*What is expected:* In the copy you make of the entries, no picture should appear, and every word must match.

*Excerpted data:*
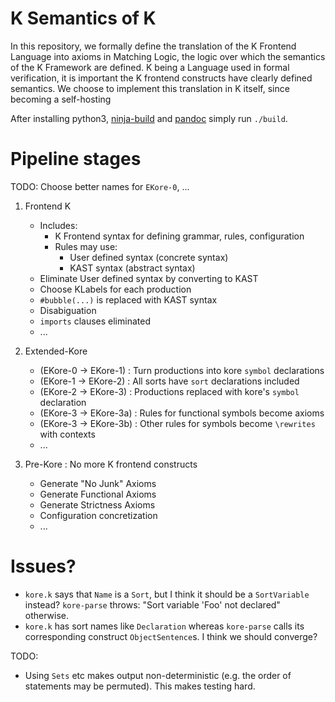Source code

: K Semantics of K
================

In this repository, we formally define the translation of the K Frontend
Language into axioms in Matching Logic, the logic over which the semantics of
the K Framework are defined. K being a Language used in formal verification, it
is important the K frontend constructs have clearly defined semantics. We choose
to implement this translation in K itself, since becoming a self-hosting

After installing python3, [ninja-build] and [pandoc] simply run `./build`.

[pandoc]:      https://pandoc.org
[ninja-build]: https://ninja-build.org

Pipeline stages
===============

TODO: Choose better names for `EKore-0`, ...

1.  Frontend K

    -   Includes:
        -   K Frontend syntax for defining grammar, rules, configuration
        -   Rules may use:
            -   User defined syntax (concrete syntax)
            -   KAST syntax (abstract syntax)
    -   Eliminate User defined syntax by converting to KAST
    -   Choose KLabels for each production
    -   `#bubble(...)` is replaced with KAST syntax
    -   Disabiguation
    -   `imports` clauses eliminated
    -   ...

2.  Extended-Kore 

    *   (EKore-0 -> EKore-1)  : Turn productions into kore `symbol` declarations
    *   (EKore-1 -> EKore-2)  : All sorts have `sort` declarations included
    *   (EKore-2 -> EKore-3)  : Productions replaced with kore's `symbol` declaration
    *   (EKore-3 -> EKore-3a) : Rules for functional symbols become axioms
    *   (EKore-3 -> EKore-3b) : Other rules for symbols become `\rewrites` with contexts
    *   ...

3.  Pre-Kore : No more K frontend constructs
    -   Generate "No Junk" Axioms
    -   Generate Functional Axioms
    -   Generate Strictness Axioms
    -   Configuration concretization
    -   ...

Issues?
=======

-   `kore.k` says that `Name` is a `Sort`, but I think it should be a
    `SortVariable` instead? `kore-parse` throws: "Sort variable 'Foo' not
    declared" otherwise.
-   `kore.k` has sort names like `Declaration` whereas `kore-parse` calls its
    corresponding construct `ObjectSentence`s. I think we should converge?

TODO:

-   Using `Sets` etc makes output non-deterministic (e.g. the order of
    statements may be permuted). This makes testing hard.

*Output of the exercise:*
Source code

: K Semantics of K
================

In this repository, we formally define the translation of the K Frontend
Language into axioms in Matching Logic, the logic over which the semantics of
the K Framework are defined. K being a Language used in formal verification, it
is important the K frontend constructs have clearly defined semantics. We choose
to implement this translation in K itself, since becoming a self-hosting

After installing python3, [ninja-build] and [pandoc] simply run `./build`.

[pandoc]:      https://pandoc.org
[ninja-build]: https://ninja-build.org

Pipeline stages
===============

TODO: Choose better names for `EKore-0`, ...

1.  Frontend K

    -   Includes:
        -   K Frontend syntax for defining grammar, rules, configuration
        -   Rules may use:
            -   User defined syntax (concrete syntax)
            -   KAST syntax (abstract syntax)
    -   Eliminate User defined syntax by converting to KAST
    -   Choose KLabels for each production
    -   `#bubble(...)` is replaced with KAST syntax
    -   Disabiguation
    -   `imports` clauses eliminated
    -   ...

2.  Extended-Kore 

    *   (EKore-0 -> EKore-1)  : Turn productions into kore `symbol` declarations
    *   (EKore-1 -> EKore-2)  : All sorts have `sort` declarations included
    *   (EKore-2 -> EKore-3)  : Productions replaced with kore's `symbol` declaration
    *   (EKore-3 -> EKore-3a) : Rules for functional symbols become axioms
    *   (EKore-3 -> EKore-3b) : Other rules for symbols become `\rewrites` with contexts
    *   ...

3.  Pre-Kore : No more K frontend constructs
    -   Generate "No Junk" Axioms
    -   Generate Functional Axioms
    -   Generate Strictness Axioms
    -   Configuration concretization
    -   ...

Issues?
=======

-   `kore.k` says that `Name` is a `Sort`, but I think it should be a
    `SortVariable` instead? `kore-parse` throws: "Sort variable 'Foo' not
    declared" otherwise.
-   `kore.k` has sort names like `Declaration` whereas `kore-parse` calls its
    corresponding construct `ObjectSentence`s. I think we should converge?

TODO:

-   Using `Sets` etc makes output non-deterministic (e.g. the order of
    statements may be permuted). This makes testing hard.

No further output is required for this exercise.